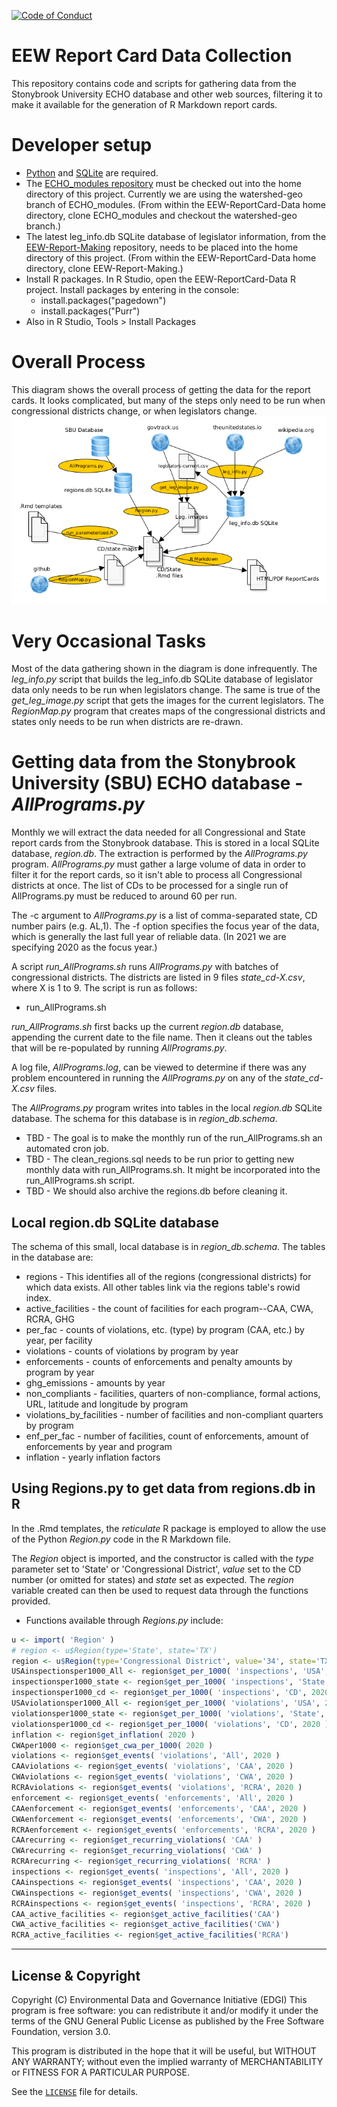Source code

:  [![Code of Conduct](https://img.shields.io/badge/%E2%9D%A4-code%20of%20conduct-blue.svg?style=flat)](https://github.com/edgi-govdata-archiving/overview/blob/main/CONDUCT.md)

# EEW Report Card Data Collection
This repository contains code and scripts for gathering data from the Stonybrook University ECHO database and other web sources, filtering it to make it available for the generation of R Markdown report cards.

# Developer setup
* [Python](https://www.python.org/) and [SQLite](https://sqlite.org/index.html) are required.
* The [ECHO_modules repository](https://github.com/edgi-govdata-archiving/ECHO_modules) must be checked out into the home directory of this project. Currently we are using the watershed-geo branch of ECHO_modules. (From within the EEW-ReportCard-Data home directory, clone ECHO_modules and checkout the watershed-geo branch.)
* The latest leg_info.db SQLite database of legislator information, from the [EEW-Report-Making](https://github.com/edgi-govdata-archiving/EEW-Report-Making) repository, needs to be placed into the home directory of this project. (From within the EEW-ReportCard-Data home directory, clone EEW-Report-Making.)
* Install R packages. In R Studio, open the EEW-ReportCard-Data R project. Install packages by entering in the console:
  * install.packages("pagedown")
  * install.packages("Purr")
* Also in R Studio, Tools > Install Packages

# Overall Process
This diagram shows the overall process of getting the data for the report cards.  It looks complicated, but many of the steps
only need to be run when congressional districts change, or when legislators change.
![alt text](https://github.com/edgi-govdata-archiving/EEW-ReportCard-Data/blob/main/ReportCard-process-flow.png?raw=true)

# Very Occasional Tasks
Most of the data gathering shown in the diagram is done infrequently.  The _leg_info.py_ script that builds the leg_info.db SQLite database of legislator data only needs to be run when legislators change.  The same is true of the _get_leg_image.py_ script that gets the images for the current legislators.  The _RegionMap.py_ program that creates maps of the congressional districts and states only needs to be run when districts are re-drawn.

# Getting data from the Stonybrook University (SBU) ECHO database - _AllPrograms.py_
Monthly we will extract the data needed for all Congressional and State report cards from the Stonybrook database.  This is stored in a local SQLite database, _region.db_.
The extraction is performed by the _AllPrograms.py_ program.  _AllPrograms.py_ must gather a large volume of data in order to filter
it for the report cards, so it isn't able to process all Congressional districts at once.  The list of CDs to be processed for a single run of AllPrograms.py must be reduced to around 60 per run. 

The -c argument to _AllPrograms.py_ is a list of comma-separated state, CD number pairs (e.g. AL,1).  The -f option specifies the focus year of the data, which is generally the last full year of reliable data. (In 2021 we are specifying 2020 as the focus year.)

A script _run_AllPrograms.sh_ runs _AllPrograms.py_ with batches of congressional districts.  The districts are listed in 9 files _state_cd-X.csv_, where X is 1 to 9. The script is run as follows:
* run_AllPrograms.sh

_run_AllPrograms.sh_ first backs up the current _region.db_ database, appending the current date to the file name. Then it cleans out the tables that will be re-populated by running _AllPrograms.py_. 

A log file, _AllPrograms.log_, can be viewed to determine if there was any problem encountered in running the _AllPrograms.py_ on any of the _state_cd-X.csv_ files.

The _AllPrograms.py_ program writes into tables in the local _region.db_ SQLite database. The schema for this database is in _region_db.schema_.
* TBD - The goal is to make the monthly run of the run_AllPrograms.sh an automated cron job.
* TBD - The clean_regions.sql needs to be run prior to getting new monthly data with run_AllPrograms.sh.  It might be incorporated into the run_AllPrograms.sh script.
* TBD - We should also archive the regions.db before cleaning it.  

## Local region.db SQLite database

The schema of this small, local database is in _region_db.schema_.  The tables in the database are:
* regions - This identifies all of the regions (congressional districts) for which data exists. All other tables link via the regions table's rowid index.
* active_facilities - the count of facilities for each program--CAA, CWA, RCRA, GHG
* per_fac - counts of violations, etc. (type) by program (CAA, etc.) by year, per facility
* violations - counts of violations by program by year
* enforcements - counts of enforcements and penalty amounts by program by year
* ghg_emissions - amounts by year
* non_compliants - facilities, quarters of non-compliance, formal actions, URL, latitude and longitude by program
* violations_by_facilities - number of facilities and non-compliant quarters by program
* enf_per_fac - number of facilities, count of enforcements, amount of enforcements by year and program
* inflation - yearly inflation factors

## Using Regions.py to get data from regions.db in R
In the .Rmd templates, the _reticulate_ R package is employed to allow the use of the Python _Region.py_ code in the R Markdown file.

The _Region_ object is imported, and the constructor is called with the _type_ parameter set to 'State' or 'Congressional District', _value_ set to the CD number (or omitted for states) and _state_ set as expected.  The _region_ variable created can then be used to request data through the functions provided.

* Functions available through _Regions.py_ include:
```R
u <- import( 'Region' )
# region <- u$Region(type='State', state='TX')
region <- u$Region(type='Congressional District', value='34', state='TX')
USAinspectionsper1000_All <- region$get_per_1000( 'inspections', 'USA', 2020 )
inspectionsper1000_state <- region$get_per_1000( 'inspections', 'State', 2020 )
inspectionsper1000_cd <- region$get_per_1000( 'inspections', 'CD', 2020 )
USAviolationsper1000_All <- region$get_per_1000( 'violations', 'USA', 2020 )
violationsper1000_state <- region$get_per_1000( 'violations', 'State', 2020 )
violationsper1000_cd <- region$get_per_1000( 'violations', 'CD', 2020 )
inflation <- region$get_inflation( 2020 )
CWAper1000 <- region$get_cwa_per_1000( 2020 )
violations <- region$get_events( 'violations', 'All', 2020 )
CAAviolations <- region$get_events( 'violations', 'CAA', 2020 )
CWAviolations <- region$get_events( 'violations', 'CWA', 2020 )
RCRAviolations <- region$get_events( 'violations', 'RCRA', 2020 )
enforcement <- region$get_events( 'enforcements', 'All', 2020 )
CAAenforcement <- region$get_events( 'enforcements', 'CAA', 2020 )
CWAenforcement <- region$get_events( 'enforcements', 'CWA', 2020 )
RCRAenforcement <- region$get_events( 'enforcements', 'RCRA', 2020 )
CAArecurring <- region$get_recurring_violations( 'CAA' )
CWArecurring <- region$get_recurring_violations( 'CWA' )
RCRArecurring <- region$get_recurring_violations( 'RCRA' )
inspections <- region$get_events( 'inspections', 'All', 2020 )
CAAinspections <- region$get_events( 'inspections', 'CAA', 2020 )
CWAinspections <- region$get_events( 'inspections', 'CWA', 2020 )
RCRAinspections <- region$get_events( 'inspections', 'RCRA', 2020 )
CAA_active_facilities <- region$get_active_facilities('CAA')
CWA_active_facilities <- region$get_active_facilities('CWA')
RCRA_active_facilities <- region$get_active_facilities('RCRA')
```

---

## License & Copyright

Copyright (C) <year> Environmental Data and Governance Initiative (EDGI)
This program is free software: you can redistribute it and/or modify it under the terms of the GNU General Public License as published by the Free Software Foundation, version 3.0.

This program is distributed in the hope that it will be useful, but WITHOUT ANY WARRANTY; without even the implied warranty of MERCHANTABILITY or FITNESS FOR A PARTICULAR PURPOSE.

See the [`LICENSE`](/LICENSE) file for details.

______

_TASK TO COMPLETE_. Reproduce word for word the material above, beginning with the line that contains "The extraction is" and ending with the line that contains "table's rowid index.".

_ANSWER BELOW_.
The extraction is performed by the _AllPrograms.py_ program.  _AllPrograms.py_ must gather a large volume of data in order to filter
it for the report cards, so it isn't able to process all Congressional districts at once.  The list of CDs to be processed for a single run of AllPrograms.py must be reduced to around 60 per run. 

The -c argument to _AllPrograms.py_ is a list of comma-separated state, CD number pairs (e.g. AL,1).  The -f option specifies the focus year of the data, which is generally the last full year of reliable data. (In 2021 we are specifying 2020 as the focus year.)

A script _run_AllPrograms.sh_ runs _AllPrograms.py_ with batches of congressional districts.  The districts are listed in 9 files _state_cd-X.csv_, where X is 1 to 9. The script is run as follows:
* run_AllPrograms.sh

_run_AllPrograms.sh_ first backs up the current _region.db_ database, appending the current date to the file name. Then it cleans out the tables that will be re-populated by running _AllPrograms.py_. 

A log file, _AllPrograms.log_, can be viewed to determine if there was any problem encountered in running the _AllPrograms.py_ on any of the _state_cd-X.csv_ files.

The _AllPrograms.py_ program writes into tables in the local _region.db_ SQLite database. The schema for this database is in _region_db.schema_.
* TBD - The goal is to make the monthly run of the run_AllPrograms.sh an automated cron job.
* TBD - The clean_regions.sql needs to be run prior to getting new monthly data with run_AllPrograms.sh.  It might be incorporated into the run_AllPrograms.sh script.
* TBD - We should also archive the regions.db before cleaning it.  

## Local region.db SQLite database

The schema of this small, local database is in _region_db.schema_.  The tables in the database are:
* regions - This identifies all of the regions (congressional districts) for which data exists. All other tables link via the regions table's rowid index.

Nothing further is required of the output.